- What is being asked: For this exercise, write out each entry below exactly, omitting the images.

(Collected data)
-- Opening Marker --

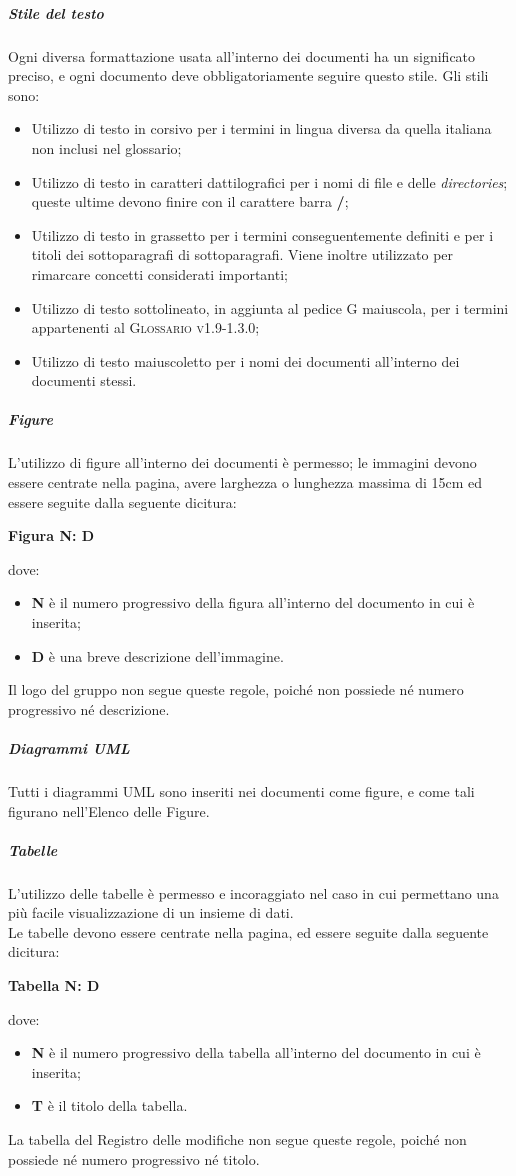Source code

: \documentclass[../norme-di-progetto.tex]{subfiles}
\begin{document}
\subparagraph*{Stile del testo}
Ogni diversa formattazione usata all'interno dei documenti ha un significato preciso, e ogni documento deve obbligatoriamente seguire questo stile. Gli stili sono:
\begin{itemize}
  \item Utilizzo di testo in corsivo per i termini in lingua diversa da quella italiana non inclusi nel glossario;
  \item Utilizzo di testo in caratteri dattilografici per i nomi di file e delle \textit{directories}; queste ultime devono finire con il carattere barra \textbf{/};
  \item Utilizzo di testo in grassetto per i termini conseguentemente definiti e per i titoli dei sottoparagrafi di sottoparagrafi. Viene inoltre utilizzato per rimarcare concetti considerati importanti;
  \item Utilizzo di testo sottolineato, in aggiunta al pedice G maiuscola, per i termini appartenenti al \textsc{Glossario v1.9-1.3.0};
  \item Utilizzo di testo maiuscoletto per i nomi dei documenti all'interno dei documenti stessi.
\end{itemize}

\subparagraph*{Figure}
L'utilizzo di figure all'interno dei documenti è permesso; le immagini devono essere centrate nella pagina, avere larghezza o lunghezza massima di 15cm ed essere seguite dalla seguente dicitura: \\ \begin{center}
  \centering
  \textbf{Figura N: D}
\end{center} dove:
\begin{itemize}
  \item \textbf{N} è il numero progressivo della figura all'interno del documento in cui è inserita;
  \item \textbf{D} è una breve descrizione dell'immagine.
\end{itemize}
Il logo del gruppo non segue queste regole, poiché non possiede né numero progressivo né descrizione.

\subparagraph*{Diagrammi UML}
Tutti i diagrammi UML sono inseriti nei documenti come figure, e come tali figurano nell'Elenco delle Figure.

\subparagraph*{Tabelle}
L'utilizzo delle tabelle è permesso e incoraggiato nel caso in cui permettano una più facile visualizzazione di un insieme di dati. \\
Le tabelle devono essere centrate nella pagina, ed essere seguite dalla seguente dicitura: \\ \begin{center}
  \centering
  \textbf{Tabella N: D}
\end{center} dove:
\begin{itemize}
  \item \textbf{N} è il numero progressivo della tabella all'interno del documento in cui è inserita;
  \item \textbf{T} è il titolo della tabella.
\end{itemize}
La tabella del Registro delle modifiche non segue queste regole, poiché non possiede né numero progressivo né titolo.
\end{document}
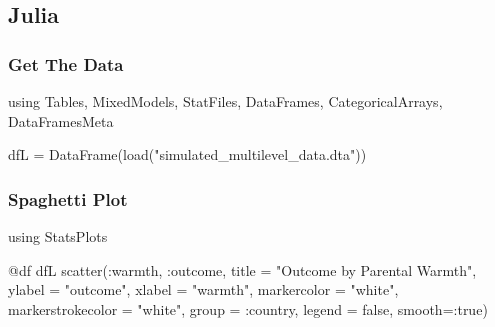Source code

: \documentclass[
  letterpaper,
  DIV=11,
  numbers=noendperiod]{scrreprt}
\newenvironment{Shaded}{\begin{snugshade}}{\end{snugshade}}
\newcommand{\BuiltInTok}[1]{\textcolor[rgb]{0.00,0.23,0.31}{#1}}
\newcommand{\ConstantTok}[1]{\textcolor[rgb]{0.56,0.35,0.01}{#1}}
\newcommand{\FunctionTok}[1]{\textcolor[rgb]{0.28,0.35,0.67}{#1}}
\newcommand{\ImportTok}[1]{\textcolor[rgb]{0.00,0.46,0.62}{#1}}
\newcommand{\NormalTok}[1]{\textcolor[rgb]{0.00,0.23,0.31}{#1}}
\newcommand{\OperatorTok}[1]{\textcolor[rgb]{0.37,0.37,0.37}{#1}}
\newcommand{\PreprocessorTok}[1]{\textcolor[rgb]{0.68,0.00,0.00}{#1}}
\newcommand{\StringTok}[1]{\textcolor[rgb]{0.13,0.47,0.30}{#1}}
\begin{document}
\subsection{Julia}

\subsubsection{Get The Data}\label{get-the-data-8}

\begin{Shaded}
\begin{Highlighting}[]
\ImportTok{using} \BuiltInTok{Tables}\NormalTok{, }\BuiltInTok{MixedModels}\NormalTok{, }\BuiltInTok{StatFiles}\NormalTok{, }\BuiltInTok{DataFrames}\NormalTok{, }\BuiltInTok{CategoricalArrays}\NormalTok{, }\BuiltInTok{DataFramesMeta}

\NormalTok{dfL }\OperatorTok{=} \FunctionTok{DataFrame}\NormalTok{(}\FunctionTok{load}\NormalTok{(}\StringTok{"simulated\_multilevel\_data.dta"}\NormalTok{))}
\end{Highlighting}
\end{Shaded}

\subsubsection{Spaghetti Plot}\label{spaghetti-plot-2}

\begin{Shaded}
\begin{Highlighting}[]
\ImportTok{using} \BuiltInTok{StatsPlots}

\PreprocessorTok{@df}\NormalTok{ dfL }\FunctionTok{scatter}\NormalTok{(}\OperatorTok{:}\NormalTok{warmth, }\OperatorTok{:}\NormalTok{outcome, }
\NormalTok{               title }\OperatorTok{=} \StringTok{"Outcome by Parental Warmth"}\NormalTok{,}
\NormalTok{               ylabel }\OperatorTok{=} \StringTok{"outcome"}\NormalTok{,}
\NormalTok{               xlabel }\OperatorTok{=} \StringTok{"warmth"}\NormalTok{,}
\NormalTok{               markercolor }\OperatorTok{=} \StringTok{"white"}\NormalTok{,}
\NormalTok{               markerstrokecolor }\OperatorTok{=} \StringTok{"white"}\NormalTok{,}
\NormalTok{               group }\OperatorTok{=} \OperatorTok{:}\NormalTok{country,}
\NormalTok{               legend }\OperatorTok{=} \ConstantTok{false}\NormalTok{,}
\NormalTok{               smooth}\OperatorTok{=:}\ConstantTok{true}\NormalTok{)}
\end{Highlighting}
\end{Shaded}
\end{document}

-- Closing Marker --

- Answer section:
Source code

: \documentclass[../norme-di-progetto.tex]{subfiles}
\begin{document}
\subparagraph*{Stile del testo}
Ogni diversa formattazione usata all'interno dei documenti ha un significato preciso, e ogni documento deve obbligatoriamente seguire questo stile. Gli stili sono:
\begin{itemize}
  \item Utilizzo di testo in corsivo per i termini in lingua diversa da quella italiana non inclusi nel glossario;
  \item Utilizzo di testo in caratteri dattilografici per i nomi di file e delle \textit{directories}; queste ultime devono finire con il carattere barra \textbf{/};
  \item Utilizzo di testo in grassetto per i termini conseguentemente definiti e per i titoli dei sottoparagrafi di sottoparagrafi. Viene inoltre utilizzato per rimarcare concetti considerati importanti;
  \item Utilizzo di testo sottolineato, in aggiunta al pedice G maiuscola, per i termini appartenenti al \textsc{Glossario v1.9-1.3.0};
  \item Utilizzo di testo maiuscoletto per i nomi dei documenti all'interno dei documenti stessi.
\end{itemize}

\subparagraph*{Figure}
L'utilizzo di figure all'interno dei documenti è permesso; le immagini devono essere centrate nella pagina, avere larghezza o lunghezza massima di 15cm ed essere seguite dalla seguente dicitura: \\ \begin{center}
  \centering
  \textbf{Figura N: D}
\end{center} dove:
\begin{itemize}
  \item \textbf{N} è il numero progressivo della figura all'interno del documento in cui è inserita;
  \item \textbf{D} è una breve descrizione dell'immagine.
\end{itemize}
Il logo del gruppo non segue queste regole, poiché non possiede né numero progressivo né descrizione.

\subparagraph*{Diagrammi UML}
Tutti i diagrammi UML sono inseriti nei documenti come figure, e come tali figurano nell'Elenco delle Figure.

\subparagraph*{Tabelle}
L'utilizzo delle tabelle è permesso e incoraggiato nel caso in cui permettano una più facile visualizzazione di un insieme di dati. \\
Le tabelle devono essere centrate nella pagina, ed essere seguite dalla seguente dicitura: \\ \begin{center}
  \centering
  \textbf{Tabella N: D}
\end{center} dove:
\begin{itemize}
  \item \textbf{N} è il numero progressivo della tabella all'interno del documento in cui è inserita;
  \item \textbf{T} è il titolo della tabella.
\end{itemize}
La tabella del Registro delle modifiche non segue queste regole, poiché non possiede né numero progressivo né titolo.
\end{document}
Source code

: \documentclass[
  letterpaper,
  DIV=11,
  numbers=noendperiod]{scrreprt}
\newenvironment{Shaded}{\begin{snugshade}}{\end{snugshade}}
\newcommand{\BuiltInTok}[1]{\textcolor[rgb]{0.00,0.23,0.31}{#1}}
\newcommand{\ConstantTok}[1]{\textcolor[rgb]{0.56,0.35,0.01}{#1}}
\newcommand{\FunctionTok}[1]{\textcolor[rgb]{0.28,0.35,0.67}{#1}}
\newcommand{\ImportTok}[1]{\textcolor[rgb]{0.00,0.46,0.62}{#1}}
\newcommand{\NormalTok}[1]{\textcolor[rgb]{0.00,0.23,0.31}{#1}}
\newcommand{\OperatorTok}[1]{\textcolor[rgb]{0.37,0.37,0.37}{#1}}
\newcommand{\PreprocessorTok}[1]{\textcolor[rgb]{0.68,0.00,0.00}{#1}}
\newcommand{\StringTok}[1]{\textcolor[rgb]{0.13,0.47,0.30}{#1}}
\begin{document}
\subsection{Julia}

\subsubsection{Get The Data}\label{get-the-data-8}

\begin{Shaded}
\begin{Highlighting}[]
\ImportTok{using} \BuiltInTok{Tables}\NormalTok{, }\BuiltInTok{MixedModels}\NormalTok{, }\BuiltInTok{StatFiles}\NormalTok{, }\BuiltInTok{DataFrames}\NormalTok{, }\BuiltInTok{CategoricalArrays}\NormalTok{, }\BuiltInTok{DataFramesMeta}

\NormalTok{dfL }\OperatorTok{=} \FunctionTok{DataFrame}\NormalTok{(}\FunctionTok{load}\NormalTok{(}\StringTok{"simulated\_multilevel\_data.dta"}\NormalTok{))}
\end{Highlighting}
\end{Shaded}

\subsubsection{Spaghetti Plot}\label{spaghetti-plot-2}

\begin{Shaded}
\begin{Highlighting}[]
\ImportTok{using} \BuiltInTok{StatsPlots}

\PreprocessorTok{@df}\NormalTok{ dfL }\FunctionTok{scatter}\NormalTok{(}\OperatorTok{:}\NormalTok{warmth, }\OperatorTok{:}\NormalTok{outcome, }
\NormalTok{               title }\OperatorTok{=} \StringTok{"Outcome by Parental Warmth"}\NormalTok{,}
\NormalTok{               ylabel }\OperatorTok{=} \StringTok{"outcome"}\NormalTok{,}
\NormalTok{               xlabel }\OperatorTok{=} \StringTok{"warmth"}\NormalTok{,}
\NormalTok{               markercolor }\OperatorTok{=} \StringTok{"white"}\NormalTok{,}
\NormalTok{               markerstrokecolor }\OperatorTok{=} \StringTok{"white"}\NormalTok{,}
\NormalTok{               group }\OperatorTok{=} \OperatorTok{:}\NormalTok{country,}
\NormalTok{               legend }\OperatorTok{=} \ConstantTok{false}\NormalTok{,}
\NormalTok{               smooth}\OperatorTok{=:}\ConstantTok{true}\NormalTok{)}
\end{Highlighting}
\end{Shaded}
\end{document}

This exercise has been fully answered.